At the end of the morning, we manage to reduce the scope of possibilities on the cause of the outage.

From 12:30 UTC, we will locate an IP replica of one of our routers on a virtual machine in our Public Cloud project. After this machine was isolated, the service was back to normal.

This IP duplication was possible and had a significant impact because:
・ Our Public Cloud project is attached to the VoIP service vRack
・ For our private network, we use the vRack, which is spread over several DCs and types of services/OVH infrastructure
・ The IP duplicated is the one used for a router on our vRack

It took us some time to detect this IP duplication, as it was assigned automatically by taking the last IP of the Subnet used on our vRack.

In order to stop being affected and detect this type of incident more quickly, we will:
・ Enhance the monitoring network in order to be alerted in case of ARP entry change too frequently
・ Reduce the scope of our vRack to better segment and isolate our different services/infrastructures
・ Investigate the change of subnet used on the private network of our Public Cloud so that it is no longer common to other infrastructures

Once again, we apologise for this exceptional incident, as we are committed to providing you and your customers with the best possible service.

Posted Jun 09, 2023 - 15:55 UTC

Resolved

Start time : 07/06/2023 06:32 UTC
End time : 07/06/2023 15:11 UTC

On Wednesday June 7th at 8:27 AM (CET), a network malfunction impacted the VoIP services of some of our customers.

OVHcloud technical teams immediately intervened to identify the cause of the incident and resolve it.

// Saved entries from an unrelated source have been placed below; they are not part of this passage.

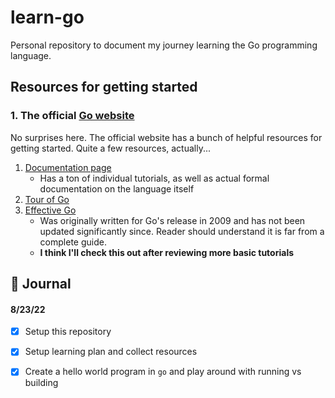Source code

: # learn-go

Personal repository to document my journey learning the Go programming language.

## Resources for getting started

### 1. The official [Go website](https://go.dev/)

No surprises here. The official website has a bunch of helpful resources for getting started. Quite a few resources, actually...

1. [Documentation page](https://go.dev/doc/)
   - Has a ton of individual tutorials, as well as actual formal documentation on the language itself
2. [Tour of Go](https://go.dev/tour/)
3. [Effective Go](https://go.dev/doc/effective_go) 
   - Was originally written for Go's release in 2009 and has not been updated significantly since. Reader should understand it is far from a complete guide. 
   - **I think I'll check this out after reviewing more basic tutorials**

## 📓 Journal 

#### 8/23/22
  - [x] Setup this repository
  - [x] Setup learning plan and collect resources
  - [x] Create a hello world program in `go` and play around with running vs building

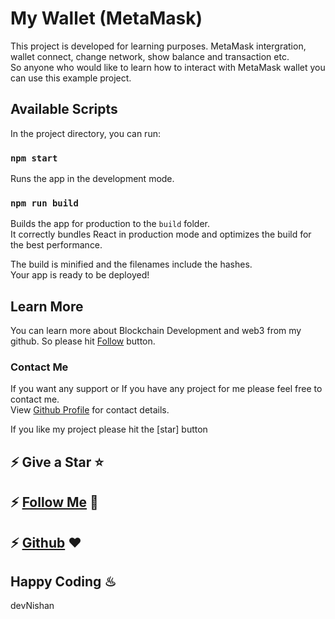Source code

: # My Wallet (MetaMask)

This project is developed for learning purposes. MetaMask intergration, wallet connect, change network, show balance and transaction etc.\
So anyone who would like to learn how to interact with MetaMask wallet you can use this example project.

## Available Scripts

In the project directory, you can run:

### `npm start`

Runs the app in the development mode.

### `npm run build`

Builds the app for production to the `build` folder.\
It correctly bundles React in production mode and optimizes the build for the best performance.

The build is minified and the filenames include the hashes.\
Your app is ready to be deployed!

## Learn More

You can learn more about Blockchain Development and web3 from my github. So please hit [Follow](https://github.com/login?return_to=https%3A%2F%2Fgithub.com%2FMr-Marvo) button.

### Contact Me

If you want any support or If you have any project for me please feel free to contact me.\
View [Github Profile](https://github.com/Mr-Marvo) for contact details.

If you like my project please hit the [star] button
## ⚡ Give a Star ⭐
## ⚡ [Follow Me](https://github.com/login?return_to=https%3A%2F%2Fgithub.com%2FMr-Marvo) 💪
## ⚡ [Github](https://github.com/Mr-Marvo) ❤


## Happy Coding ♨
devNishan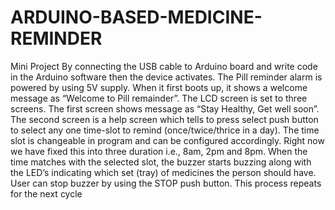 # ARDUINO-BASED-MEDICINE-REMINDER
Mini Project
By connecting the USB cable to Arduino board and write code in the Arduino software then the device activates. The Pill reminder alarm is powered by using 5V supply. 
When it first boots up, it shows a welcome message as “Welcome to Pill remainder”.  The LCD screen is set to three screens. The first screen shows message as “Stay Healthy, Get well soon”. The second screen is a help screen which tells to press select push button to select any one time-slot to remind (once/twice/thrice in a day). The time slot is changeable in program and can be configured accordingly.
Right now we have fixed this into three duration i.e., 8am, 2pm and 8pm. When the time matches with the selected slot, the buzzer starts buzzing along with the LED’s indicating which set (tray) of medicines the person should have. User can stop buzzer by using the STOP push button. This process repeats for the next cycle
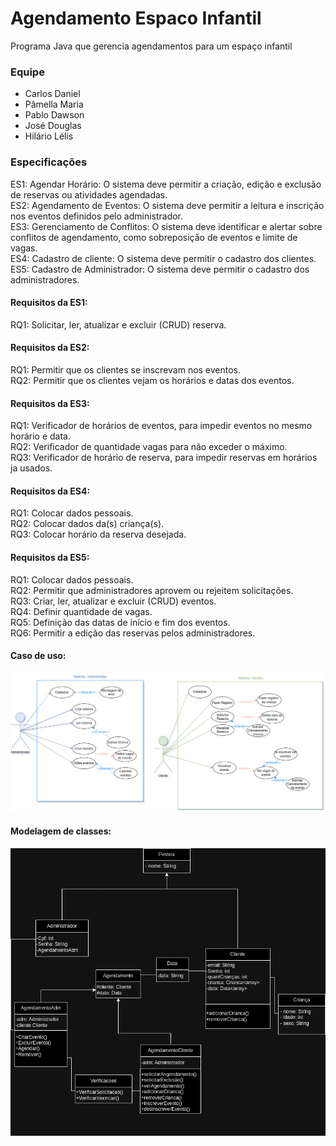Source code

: # Agendamento Espaco Infantil

Programa Java que gerencia agendamentos para um espaço infantil

### Equipe 
- Carlos Daniel
- Pâmella Maria
- Pablo Dawson
- José Douglas
- Hilário Lélis

<h3>Especificações</h3>
ES1: Agendar Horário: O sistema deve permitir a criação, edição e exclusão de reservas ou atividades agendadas. <br>
ES2: Agendamento de Eventos: O sistema deve permitir a leitura e inscrição nos eventos definidos pelo administrador. <br>
ES3: Gerenciamento de Conflitos: O sistema deve identificar e alertar sobre conflitos de agendamento, como sobreposição de eventos e limite de vagas. <br>
ES4: Cadastro de cliente: O sistema deve permitir o cadastro dos clientes. <br>
ES5: Cadastro de Administrador: O sistema deve permitir o cadastro dos administradores. <br>

<h4>Requisitos da ES1:</h4>
RQ1: Solicitar, ler, atualizar e excluir (CRUD) reserva. <br>

<h4>Requisitos da ES2:</h4>
RQ1: Permitir que os clientes se inscrevam nos eventos. <br>
RQ2: Permitir que os clientes vejam os horários e datas dos eventos. <br>

<h4>Requisitos da ES3:</h4>
RQ1: Verificador de horários de eventos, para impedir eventos no mesmo horário e data. <br>
RQ2: Verificador de quantidade vagas para não exceder o máximo. <br>
RQ3: Verificador de horário de reserva, para impedir reservas em horários ja usados. <br>

<h4>Requisitos da ES4:</h4>
RQ1: Colocar dados pessoais. <br>
RQ2: Colocar dados da(s) criança(s). <br>
RQ3: Colocar horário da reserva desejada. <br>

<h4>Requisitos da ES5:</h4>
RQ1: Colocar dados pessoais. <br>
RQ2: Permitir que administradores aprovem ou rejeitem solicitações. <br>
RQ3: Criar, ler, atualizar e excluir (CRUD) eventos. <br>
RQ4: Definir quantidade de vagas. <br>
RQ5: Definição das datas de início e fim dos eventos. <br>
RQ6: Permitir a edição das reservas pelos administradores. <br>

<h4>Caso de uso:</h4>
<img src="/ProjetoPOO-Casos%20de%20uso-1.drawio.png" />

<h4>Modelagem de classes:</h4>
<img src="/ProjetoPOO-Modelagem de classes.drawio (1).png" />

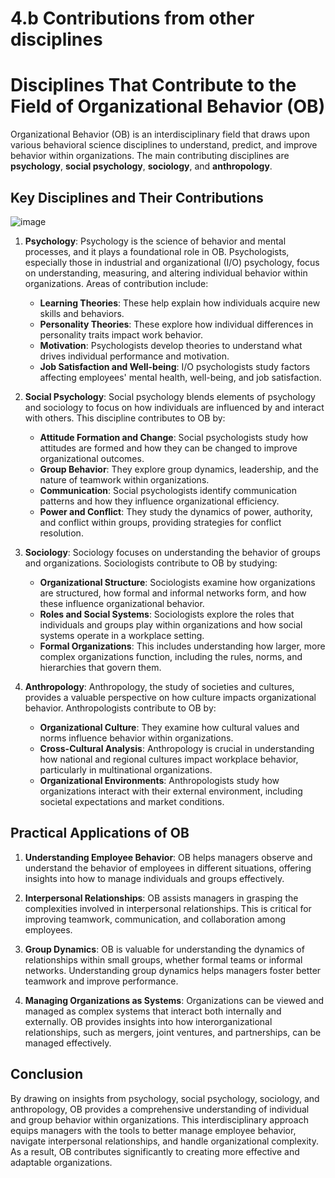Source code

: # 4.b Contributions from other disciplines

# Disciplines That Contribute to the Field of Organizational Behavior (OB)

Organizational Behavior (OB) is an interdisciplinary field that draws upon various behavioral science disciplines to understand, predict, and improve behavior within organizations. The main contributing disciplines are **psychology**, **social psychology**, **sociology**, and **anthropology**.

## Key Disciplines and Their Contributions

![image](https://github.com/user-attachments/assets/e293f264-8fee-4c89-89c0-ffebe1991f5f)


1. **Psychology**:
    Psychology is the science of behavior and mental processes, and it plays a foundational role in OB. Psychologists, especially those in industrial and organizational (I/O) psychology, focus on understanding, measuring, and altering individual behavior within organizations. Areas of contribution include:
    - **Learning Theories**: These help explain how individuals acquire new skills and behaviors.
    - **Personality Theories**: These explore how individual differences in personality traits impact work behavior.
    - **Motivation**: Psychologists develop theories to understand what drives individual performance and motivation.
    - **Job Satisfaction and Well-being**: I/O psychologists study factors affecting employees' mental health, well-being, and job satisfaction.
   
2. **Social Psychology**:
    Social psychology blends elements of psychology and sociology to focus on how individuals are influenced by and interact with others. This discipline contributes to OB by:
    - **Attitude Formation and Change**: Social psychologists study how attitudes are formed and how they can be changed to improve organizational outcomes.
    - **Group Behavior**: They explore group dynamics, leadership, and the nature of teamwork within organizations.
    - **Communication**: Social psychologists identify communication patterns and how they influence organizational efficiency.
    - **Power and Conflict**: They study the dynamics of power, authority, and conflict within groups, providing strategies for conflict resolution.

3. **Sociology**:
    Sociology focuses on understanding the behavior of groups and organizations. Sociologists contribute to OB by studying:
    - **Organizational Structure**: Sociologists examine how organizations are structured, how formal and informal networks form, and how these influence organizational behavior.
    - **Roles and Social Systems**: Sociologists explore the roles that individuals and groups play within organizations and how social systems operate in a workplace setting.
    - **Formal Organizations**: This includes understanding how larger, more complex organizations function, including the rules, norms, and hierarchies that govern them.

4. **Anthropology**:
    Anthropology, the study of societies and cultures, provides a valuable perspective on how culture impacts organizational behavior. Anthropologists contribute to OB by:
    - **Organizational Culture**: They examine how cultural values and norms influence behavior within organizations.
    - **Cross-Cultural Analysis**: Anthropology is crucial in understanding how national and regional cultures impact workplace behavior, particularly in multinational organizations.
    - **Organizational Environments**: Anthropologists study how organizations interact with their external environment, including societal expectations and market conditions.

## Practical Applications of OB

1. **Understanding Employee Behavior**: OB helps managers observe and understand the behavior of employees in different situations, offering insights into how to manage individuals and groups effectively.
   
2. **Interpersonal Relationships**: OB assists managers in grasping the complexities involved in interpersonal relationships. This is critical for improving teamwork, communication, and collaboration among employees.

3. **Group Dynamics**: OB is valuable for understanding the dynamics of relationships within small groups, whether formal teams or informal networks. Understanding group dynamics helps managers foster better teamwork and improve performance.

4. **Managing Organizations as Systems**: Organizations can be viewed and managed as complex systems that interact both internally and externally. OB provides insights into how interorganizational relationships, such as mergers, joint ventures, and partnerships, can be managed effectively.

## Conclusion

By drawing on insights from psychology, social psychology, sociology, and anthropology, OB provides a comprehensive understanding of individual and group behavior within organizations. This interdisciplinary approach equips managers with the tools to better manage employee behavior, navigate interpersonal relationships, and handle organizational complexity. As a result, OB contributes significantly to creating more effective and adaptable organizations.


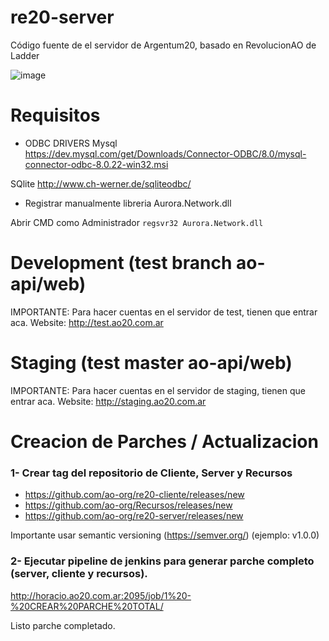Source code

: # re20-server
Código fuente de el servidor de Argentum20, basado en RevolucionAO de Ladder

![image](https://user-images.githubusercontent.com/5874806/126402326-e94f25b3-3992-4db2-ad0b-8b30ad5d34ee.png)

# Requisitos

- ODBC DRIVERS
Mysql
https://dev.mysql.com/get/Downloads/Connector-ODBC/8.0/mysql-connector-odbc-8.0.22-win32.msi

SQlite
http://www.ch-werner.de/sqliteodbc/

- Registrar manualmente libreria Aurora.Network.dll 

Abrir CMD como Administrador `regsvr32 Aurora.Network.dll`


# Development (test branch ao-api/web)
IMPORTANTE: Para hacer cuentas en el servidor de test, tienen que entrar aca.
Website:
http://test.ao20.com.ar



# Staging (test master ao-api/web)
IMPORTANTE: Para hacer cuentas en el servidor de staging, tienen que entrar aca.
Website:
http://staging.ao20.com.ar

# Creacion de Parches / Actualizacion

### 1- Crear tag del repositorio de Cliente, Server y Recursos

- https://github.com/ao-org/re20-cliente/releases/new
- https://github.com/ao-org/Recursos/releases/new
- https://github.com/ao-org/re20-server/releases/new


Importante usar semantic versioning (https://semver.org/) (ejemplo: v1.0.0)

### 2- Ejecutar pipeline de jenkins para generar parche completo (server, cliente y recursos). 

http://horacio.ao20.com.ar:2095/job/1%20-%20CREAR%20PARCHE%20TOTAL/

Listo parche completado.


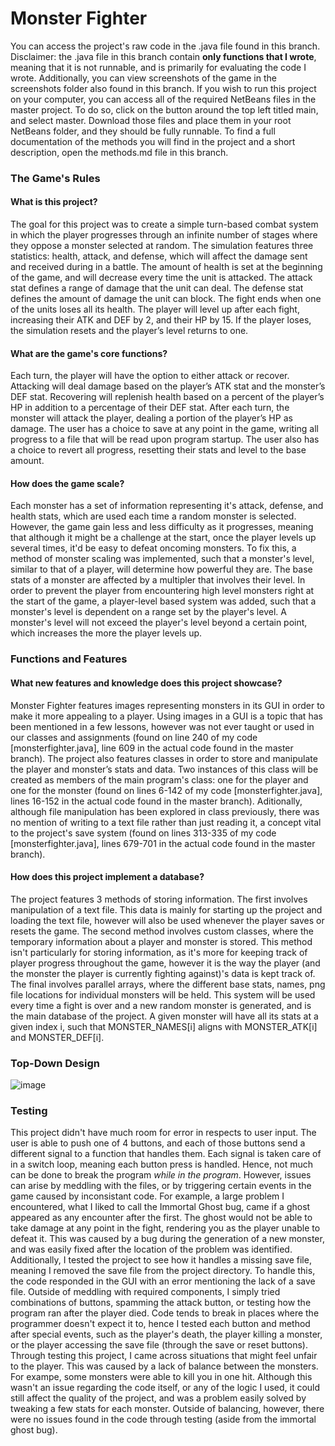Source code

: # Monster Fighter
You can access the project's raw code in the .java file found in this branch. Disclaimer: the .java file in this branch contain __only functions that I wrote__, meaning that it is not runnable, and is primarily for evaluating the code I wrote. Additionally, you can view screenshots of the game in the screenshots folder also found in this branch. If you wish to run this project on your computer, you can access all of the required NetBeans files in the master project. To do so, click on the button around the top left titled main, and select master. Download those files and place them in your root NetBeans folder, and they should be fully runnable. To find a full documentation of the methods you will find in the project and a short description, open the methods.md file in this branch.

### The Game's Rules
#### What is this project?
The goal for this project was to create a simple turn-based combat system in which the player progresses through an infinite number of stages where they oppose a monster selected at random. The simulation features three statistics: health, attack, and defense, which will affect the damage sent and received during in a battle. The amount of health is set at the beginning of the game, and will decrease every time the unit is attacked. The attack stat defines a range of damage that the unit can deal. The defense stat defines the amount of damage the unit can block. The fight ends when one of the units loses all its health. The player will level up after each fight, increasing their ATK and DEF by 2, and their HP by 15. If the player loses, the simulation resets and the player’s level returns to one.

#### What are the game's core functions?
Each turn, the player will have the option to either attack or recover. Attacking will deal damage based on the player’s ATK stat and the monster’s DEF stat. Recovering will replenish health based on a percent of the player’s HP in addition to a percentage of their DEF stat. After each turn, the monster will attack the player, dealing a portion of the player’s HP as damage. The user has a choice to save at any point in the game, writing all progress to a file that will be read upon program startup. The user also has a choice to revert all progress, resetting their stats and level to the base amount.

#### How does the game scale?
Each monster has a set of information representing it's attack, defense, and health stats, which are used each time a random monster is selected. However, the game gain less and less difficulty as it progresses, meaning that although it might be a challenge at the start, once the player levels up several times, it'd be easy to defeat oncoming monsters. To fix this, a method of monster scaling was implemented, such that a monster's level, similar to that of a player, will determine how powerful they are. The base stats of a monster are affected by a multipler that involves their level. In order to prevent the player from encountering high level monsters right at the start of the game, a player-level based system was added, such that a monster's level is dependent on a range set by the player's level. A monster's level will not exceed the player's level beyond a certain point, which increases the more the player levels up.

### Functions and Features
#### What new features and knowledge does this project showcase?
Monster Fighter features images representing monsters in its GUI in order to make it more appealing to a player. Using images in a GUI is a topic that has been mentioned in a few lessons, however was not ever taught or used in our classes and assignments (found on line 240 of my code [monsterfighter.java], line 609 in the actual code found in the master branch). The project also features classes in order to store and manipulate the player and monster’s stats and data. Two instances of this class will be created as members of the main program's class: one for the player and one for the monster (found on lines 6-142 of my code [monsterfighter.java], lines 16-152 in the actual code found in the master branch). Aditionally, although file manipulation has been explored in class previously, there was no mention of writing to a text file rather than just reading it, a concept vital to the project's save system (found on lines 313-335 of my code [monsterfighter.java], lines 679-701 in the actual code found in the master branch).

#### How does this project implement a database?
The project features 3 methods of storing information. The first involves manipulation of a text file. This data is mainly for starting up the project and loading the text file, however will also be used whenever the player saves or resets the game. The second method involves custom classes, where the temporary information about a player and monster is stored. This method isn't particularly for storing information, as it's more for keeping track of player progress throughout the game, however it is the way the player (and the monster the player is currently fighting against)'s data is kept track of. The final involves parallel arrays, where the different base stats, names, png file locations for individual monsters will be held. This system will be used every time a fight is over and a new random monster is generated, and is the main database of the project. A given monster will have all its stats at a given index i, such that MONSTER_NAMES[i] aligns with MONSTER_ATK[i] and MONSTER_DEF[i].

### Top-Down Design
![image](https://user-images.githubusercontent.com/59585745/122836829-08050580-d2c1-11eb-84e7-adfd779e7f0a.png)

### Testing
This project didn't have much room for error in respects to user input. The user is able to push one of 4 buttons, and each of those buttons send a different signal to a function that handles them. Each signal is taken care of in a switch loop, meaning each button press is handled. Hence, not much can be done to break the program _while in the program_. However, issues can arise by meddling with the files, or by triggering certain events in the game caused by inconsistant code. For example, a large problem I encountered, what I liked to call the Immortal Ghost bug, came if a ghost appeared as any encounter after the first. The ghost would not be able to take damage at any point in the fight, rendering you as the player unable to defeat it. This was caused by a bug during the generation of a new monster, and was easily fixed after the location of the problem was identified. Additionally, I tested the project to see how it handles a missing save file, meaning I removed the save file from the project directory. To handle this, the code responded in the GUI with an error mentioning the lack of a save file. Outside of meddling with required components, I simply tried combinations of buttons, spamming the attack button, or testing how the program ran after the player died. Code tends to break in places where the programmer doesn't expect it to, hence I tested each button and method after special events, such as the player's death, the player killing a monster, or the player accessing the save file (through the save or reset buttons). Through testing this project, I came across situations that might feel unfair to the player. This was caused by a lack of balance between the monsters. For exampe, some monsters were able to kill you in one hit. Although this wasn't an issue regarding the code itself, or any of the logic I used, it could still affect the quality of the project, and was a problem easily solved by tweaking a few stats for each monster. Outside of balancing, however, there were no issues found in the code through testing (aside from the immortal ghost bug).
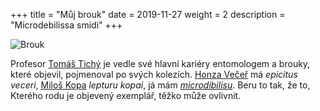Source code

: +++
title = "Můj brouk"
date = 2019-11-27
weight = 2
description = "Microdebilissa smidi"
+++

<base target="_blank">

![Brouk](/images/brouk.jpg "Microdebilissa smidi")


Profesor [Tomáš Tichý](https://homel.vsb.cz/~tic02/) je vedle své hlavní kariéry entomologem a brouky, které objevil, pojmenoval po svých kolezích. [Honza Večeř](https://www.mff.cuni.cz/cs/fakulta/organizacni-struktura/lide?hdl=9010) má *epicitus veceri*, [Miloš Kopa](https://www.mff.cuni.cz/cs/fakulta/organizacni-struktura/lide?hdl=3533) *lepturu kopai*, já mám [*microdibilisu*](http://titan.gbif.fr/sel_genann1.php?numero=39831). Beru to tak, že to, Kterého rodu je objevený exemplář, těžko může ovlivnit.


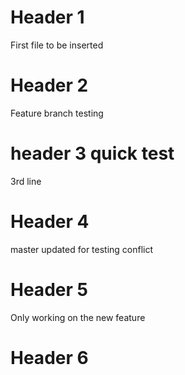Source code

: # Header  1

First file to be inserted
# Header 2

Feature branch testing 


# header 3 quick test

3rd line 
# Header 4 

master updated for testing conflict 

# Header 5 

Only working on the new feature


# Header 6 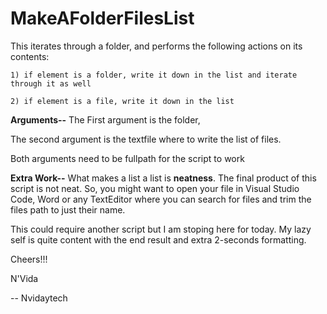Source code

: # MakeAFolderFilesList

 This iterates through a folder, and performs the following actions on its contents:
 
	1) if element is a folder, write it down in the list and iterate through it as well

	2) if element is a file, write it down in the list 
	
	
	

**Arguments--**
The First argument is the folder, 

The second argument is the textfile where to write the list of files.

Both arguments need to be fullpath for the script to work






**Extra Work--**
What makes a list a list is **neatness**. The final product of this script is not neat. 
So, you might want to open your file in Visual Studio Code, Word or any TextEditor where you can search for files and trim the files path to just their name. 

This could require another script but I am stoping here for today. My lazy self is quite content with the end result and extra 2-seconds formatting.



Cheers!!!

N'Vida

-- Nvidaytech



 
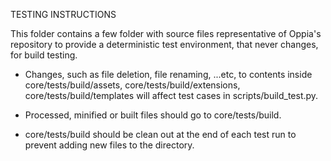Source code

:TESTING INSTRUCTIONS

This folder contains a few folder with source files representative of Oppia's
repository to provide a deterministic test environment, that never changes,
for build testing.

- Changes, such as file deletion, file renaming, ...etc, to contents inside
  core/tests/build/assets, core/tests/build/extensions,
  core/tests/build/templates will affect test cases in scripts/build_test.py.

- Processed, minified or built files should go to core/tests/build.

- core/tests/build should be clean out at the end of each test run to prevent
  adding new files to the directory.
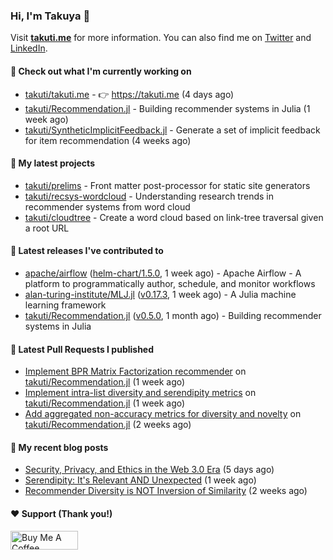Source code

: ### Hi, I'm Takuya 👋

Visit **[takuti.me](https://takuti.me/)** for more information. You can also find me on [Twitter](https://twitter.com/takuti) and [LinkedIn](https://linkedin.com/in/takuti).

#### 👷 Check out what I'm currently working on


- [takuti/takuti.me](https://github.com/takuti/takuti.me) - :point_right: https://takuti.me (4 days ago)
- [takuti/Recommendation.jl](https://github.com/takuti/Recommendation.jl) - Building recommender systems in Julia (1 week ago)
- [takuti/SyntheticImplicitFeedback.jl](https://github.com/takuti/SyntheticImplicitFeedback.jl) - Generate a set of implicit feedback for item recommendation (4 weeks ago)

#### 🌱 My latest projects


- [takuti/prelims](https://github.com/takuti/prelims) - Front matter post-processor for static site generators
- [takuti/recsys-wordcloud](https://github.com/takuti/recsys-wordcloud) - Understanding research trends in recommender systems from word cloud
- [takuti/cloudtree](https://github.com/takuti/cloudtree) - Create a word cloud based on link-tree traversal given a root URL

#### 🔭 Latest releases I've contributed to


- [apache/airflow](https://github.com/apache/airflow) ([helm-chart/1.5.0](https://github.com/apache/airflow/releases/tag/helm-chart%2F1.5.0), 1 week ago) - Apache Airflow - A platform to programmatically author, schedule, and monitor workflows
- [alan-turing-institute/MLJ.jl](https://github.com/alan-turing-institute/MLJ.jl) ([v0.17.3](https://github.com/alan-turing-institute/MLJ.jl/releases/tag/v0.17.3), 1 week ago) - A Julia machine learning framework
- [takuti/Recommendation.jl](https://github.com/takuti/Recommendation.jl) ([v0.5.0](https://github.com/takuti/Recommendation.jl/releases/tag/v0.5.0), 1 month ago) - Building recommender systems in Julia

#### 🔨 Latest Pull Requests I published


- [Implement BPR Matrix Factorization recommender](https://github.com/takuti/Recommendation.jl/pull/59) on [takuti/Recommendation.jl](https://github.com/takuti/Recommendation.jl) (1 week ago)
- [Implement intra-list diversity and serendipity metrics](https://github.com/takuti/Recommendation.jl/pull/57) on [takuti/Recommendation.jl](https://github.com/takuti/Recommendation.jl) (1 week ago)
- [Add aggregated non-accuracy metrics for diversity and novelty](https://github.com/takuti/Recommendation.jl/pull/55) on [takuti/Recommendation.jl](https://github.com/takuti/Recommendation.jl) (2 weeks ago)

#### 📜 My recent blog posts

- [Security, Privacy, and Ethics in the Web 3.0 Era](https://takuti.me/note/web3/) (5 days ago)
- [Serendipity: It&#39;s Relevant AND Unexpected](https://takuti.me/note/novelty-diversity-serendipity/) (1 week ago)
- [Recommender Diversity is NOT Inversion of Similarity](https://takuti.me/note/recommender-diversity/) (2 weeks ago)

#### ❤️ Support (Thank you!)

<a href="https://www.buymeacoffee.com/takuti" target="_blank"><img src="https://cdn.buymeacoffee.com/buttons/v2/default-yellow.png" alt="Buy Me A Coffee" style="height: 30px !important;width: 108px !important;" ></a>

Impacted services have been restored on 07/06/2023 15:11 UTC and are now operational.

You can contact our customer service on 1007 or open a support ticket from your Help Center.

We apologize for any inconvenience this may has caused. We will update our support pages with new information as soon as available.

Posted Jun 08, 2023 - 16:25 UTC

Update

Impacted services are operational.
We will continue to monitor the situation for the time being.
Further explanation will be post here.
We apologized for the inconvenience.

Posted Jun 07, 2023 - 15:11 UTC

Monitoring

A fix has been implemented and we are monitoring the results.

Posted Jun 07, 2023 - 13:34 UTC

Update

All technical teams are hands on impacted services.
We are doing our very best to resolved the issue.

Posted Jun 07, 2023 - 12:16 UTC

Update

Our technicians are still working on this situation to solve it.

Posted Jun 07, 2023 - 09:46 UTC

Update

Update : Our teams are still investigating the cause of the service degradation.

Posted Jun 07, 2023 - 08:47 UTC

Update

Our technicians are currently working on in order to fix it.

Posted Jun 07, 2023 - 08:46 UTC

Investigating

Start time : 07/06/2023 06:32 UTC
Service impact : We noticed call routing errors on our core infrastructure
Ongoing actions : Our technical teams are investigating on this issue. They are checking our network.
Update will be post as significant progress is made.

Posted Jun 07, 2023 - 06:59 UTC

This incident affected: VoIP || Core Network.